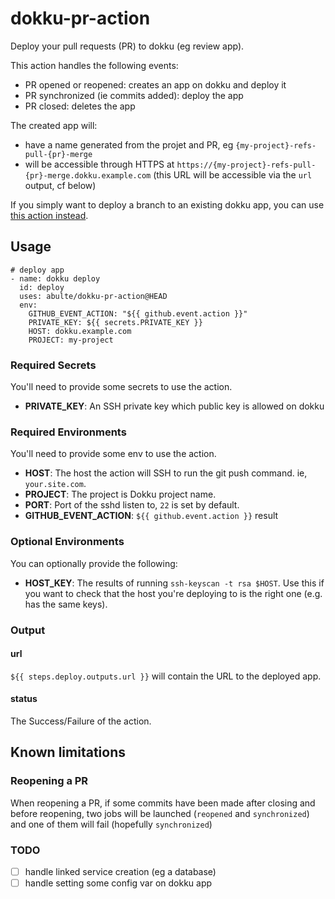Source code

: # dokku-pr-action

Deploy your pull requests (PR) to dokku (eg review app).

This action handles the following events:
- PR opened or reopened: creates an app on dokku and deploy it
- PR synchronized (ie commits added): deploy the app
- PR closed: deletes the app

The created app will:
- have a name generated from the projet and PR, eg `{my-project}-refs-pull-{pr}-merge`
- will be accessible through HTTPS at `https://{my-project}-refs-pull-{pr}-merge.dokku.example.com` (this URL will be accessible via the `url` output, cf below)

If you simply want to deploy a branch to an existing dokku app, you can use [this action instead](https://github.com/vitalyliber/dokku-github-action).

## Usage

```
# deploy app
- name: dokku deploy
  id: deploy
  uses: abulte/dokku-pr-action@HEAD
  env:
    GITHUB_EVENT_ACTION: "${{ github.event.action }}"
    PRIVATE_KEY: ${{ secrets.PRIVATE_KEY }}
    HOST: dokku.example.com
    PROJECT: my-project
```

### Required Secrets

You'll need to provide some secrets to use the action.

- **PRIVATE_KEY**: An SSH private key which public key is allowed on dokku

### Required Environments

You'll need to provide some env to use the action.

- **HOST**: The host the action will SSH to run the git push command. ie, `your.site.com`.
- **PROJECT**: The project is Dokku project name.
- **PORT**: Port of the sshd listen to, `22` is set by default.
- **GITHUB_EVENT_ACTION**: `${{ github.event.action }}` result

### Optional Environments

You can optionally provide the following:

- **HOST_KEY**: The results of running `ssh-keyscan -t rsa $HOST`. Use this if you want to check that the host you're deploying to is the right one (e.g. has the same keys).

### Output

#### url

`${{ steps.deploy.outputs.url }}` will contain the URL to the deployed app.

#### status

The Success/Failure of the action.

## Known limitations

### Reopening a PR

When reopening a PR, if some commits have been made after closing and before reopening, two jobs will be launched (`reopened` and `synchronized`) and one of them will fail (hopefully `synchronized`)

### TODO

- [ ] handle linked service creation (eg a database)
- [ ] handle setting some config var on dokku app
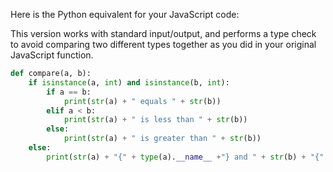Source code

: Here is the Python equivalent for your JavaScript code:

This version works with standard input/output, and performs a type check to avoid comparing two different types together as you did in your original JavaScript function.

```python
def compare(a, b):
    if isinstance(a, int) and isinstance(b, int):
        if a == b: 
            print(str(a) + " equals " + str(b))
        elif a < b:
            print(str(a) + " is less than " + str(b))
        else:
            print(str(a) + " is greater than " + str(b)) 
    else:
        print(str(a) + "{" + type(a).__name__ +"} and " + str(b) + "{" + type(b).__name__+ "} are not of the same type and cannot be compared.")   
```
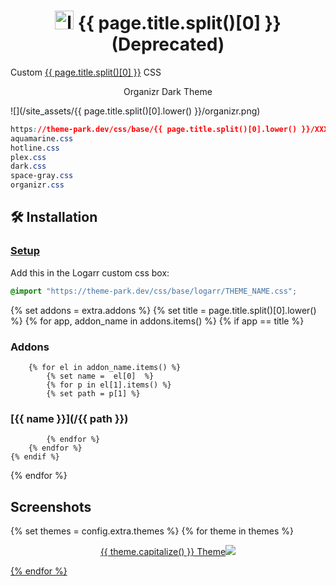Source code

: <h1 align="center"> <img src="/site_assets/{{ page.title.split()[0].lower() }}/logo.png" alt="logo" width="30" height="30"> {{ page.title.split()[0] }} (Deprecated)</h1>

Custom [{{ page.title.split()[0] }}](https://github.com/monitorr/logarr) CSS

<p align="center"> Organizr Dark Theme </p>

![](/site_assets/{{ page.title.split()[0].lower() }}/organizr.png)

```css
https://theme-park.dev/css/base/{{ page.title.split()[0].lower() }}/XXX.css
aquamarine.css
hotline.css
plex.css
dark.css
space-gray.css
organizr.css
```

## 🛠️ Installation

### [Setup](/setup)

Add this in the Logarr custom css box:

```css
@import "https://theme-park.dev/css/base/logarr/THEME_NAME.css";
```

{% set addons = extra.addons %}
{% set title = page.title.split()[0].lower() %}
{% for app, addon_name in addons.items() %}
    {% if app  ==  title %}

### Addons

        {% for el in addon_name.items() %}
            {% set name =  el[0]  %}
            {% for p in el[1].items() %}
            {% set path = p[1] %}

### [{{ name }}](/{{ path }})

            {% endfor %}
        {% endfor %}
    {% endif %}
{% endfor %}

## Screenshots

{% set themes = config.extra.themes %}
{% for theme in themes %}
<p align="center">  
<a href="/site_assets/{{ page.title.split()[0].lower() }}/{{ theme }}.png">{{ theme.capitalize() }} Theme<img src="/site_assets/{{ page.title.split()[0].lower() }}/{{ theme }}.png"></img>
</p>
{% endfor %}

What to do
A faithful copy of each entry is required, and no picture may be carried into it.

Answer below
Source code

: # dokku-pr-action

Deploy your pull requests (PR) to dokku (eg review app).

This action handles the following events:
- PR opened or reopened: creates an app on dokku and deploy it
- PR synchronized (ie commits added): deploy the app
- PR closed: deletes the app

The created app will:
- have a name generated from the projet and PR, eg `{my-project}-refs-pull-{pr}-merge`
- will be accessible through HTTPS at `https://{my-project}-refs-pull-{pr}-merge.dokku.example.com` (this URL will be accessible via the `url` output, cf below)

If you simply want to deploy a branch to an existing dokku app, you can use [this action instead](https://github.com/vitalyliber/dokku-github-action).

## Usage

```
# deploy app
- name: dokku deploy
  id: deploy
  uses: abulte/dokku-pr-action@HEAD
  env:
    GITHUB_EVENT_ACTION: "${{ github.event.action }}"
    PRIVATE_KEY: ${{ secrets.PRIVATE_KEY }}
    HOST: dokku.example.com
    PROJECT: my-project
```

### Required Secrets

You'll need to provide some secrets to use the action.

- **PRIVATE_KEY**: An SSH private key which public key is allowed on dokku

### Required Environments

You'll need to provide some env to use the action.

- **HOST**: The host the action will SSH to run the git push command. ie, `your.site.com`.
- **PROJECT**: The project is Dokku project name.
- **PORT**: Port of the sshd listen to, `22` is set by default.
- **GITHUB_EVENT_ACTION**: `${{ github.event.action }}` result

### Optional Environments

You can optionally provide the following:

- **HOST_KEY**: The results of running `ssh-keyscan -t rsa $HOST`. Use this if you want to check that the host you're deploying to is the right one (e.g. has the same keys).

### Output

#### url

`${{ steps.deploy.outputs.url }}` will contain the URL to the deployed app.

#### status

The Success/Failure of the action.

## Known limitations

### Reopening a PR

When reopening a PR, if some commits have been made after closing and before reopening, two jobs will be launched (`reopened` and `synchronized`) and one of them will fail (hopefully `synchronized`)

### TODO

- [ ] handle linked service creation (eg a database)
- [ ] handle setting some config var on dokku app
Source code

: Here is the Python equivalent for your JavaScript code:

This version works with standard input/output, and performs a type check to avoid comparing two different types together as you did in your original JavaScript function.

```python
def compare(a, b):
    if isinstance(a, int) and isinstance(b, int):
        if a == b: 
            print(str(a) + " equals " + str(b))
        elif a < b:
            print(str(a) + " is less than " + str(b))
        else:
            print(str(a) + " is greater than " + str(b)) 
    else:
        print(str(a) + "{" + type(a).__name__ +"} and " + str(b) + "{" + type(b).__name__+ "} are not of the same type and cannot be compared.")   
```
Source code

: <h1 align="center"> <img src="/site_assets/{{ page.title.split()[0].lower() }}/logo.png" alt="logo" width="30" height="30"> {{ page.title.split()[0] }} (Deprecated)</h1>

Custom [{{ page.title.split()[0] }}](https://github.com/monitorr/logarr) CSS

<p align="center"> Organizr Dark Theme </p>

![](/site_assets/{{ page.title.split()[0].lower() }}/organizr.png)

```css
https://theme-park.dev/css/base/{{ page.title.split()[0].lower() }}/XXX.css
aquamarine.css
hotline.css
plex.css
dark.css
space-gray.css
organizr.css
```

## 🛠️ Installation

### [Setup](/setup)

Add this in the Logarr custom css box:

```css
@import "https://theme-park.dev/css/base/logarr/THEME_NAME.css";
```

{% set addons = extra.addons %}
{% set title = page.title.split()[0].lower() %}
{% for app, addon_name in addons.items() %}
    {% if app  ==  title %}

### Addons

        {% for el in addon_name.items() %}
            {% set name =  el[0]  %}
            {% for p in el[1].items() %}
            {% set path = p[1] %}

### [{{ name }}](/{{ path }})

            {% endfor %}
        {% endfor %}
    {% endif %}
{% endfor %}

## Screenshots

{% set themes = config.extra.themes %}
{% for theme in themes %}
<p align="center">  
<a href="/site_assets/{{ page.title.split()[0].lower() }}/{{ theme }}.png">{{ theme.capitalize() }} Theme<img src="/site_assets/{{ page.title.split()[0].lower() }}/{{ theme }}.png"></img>
</p>
{% endfor %}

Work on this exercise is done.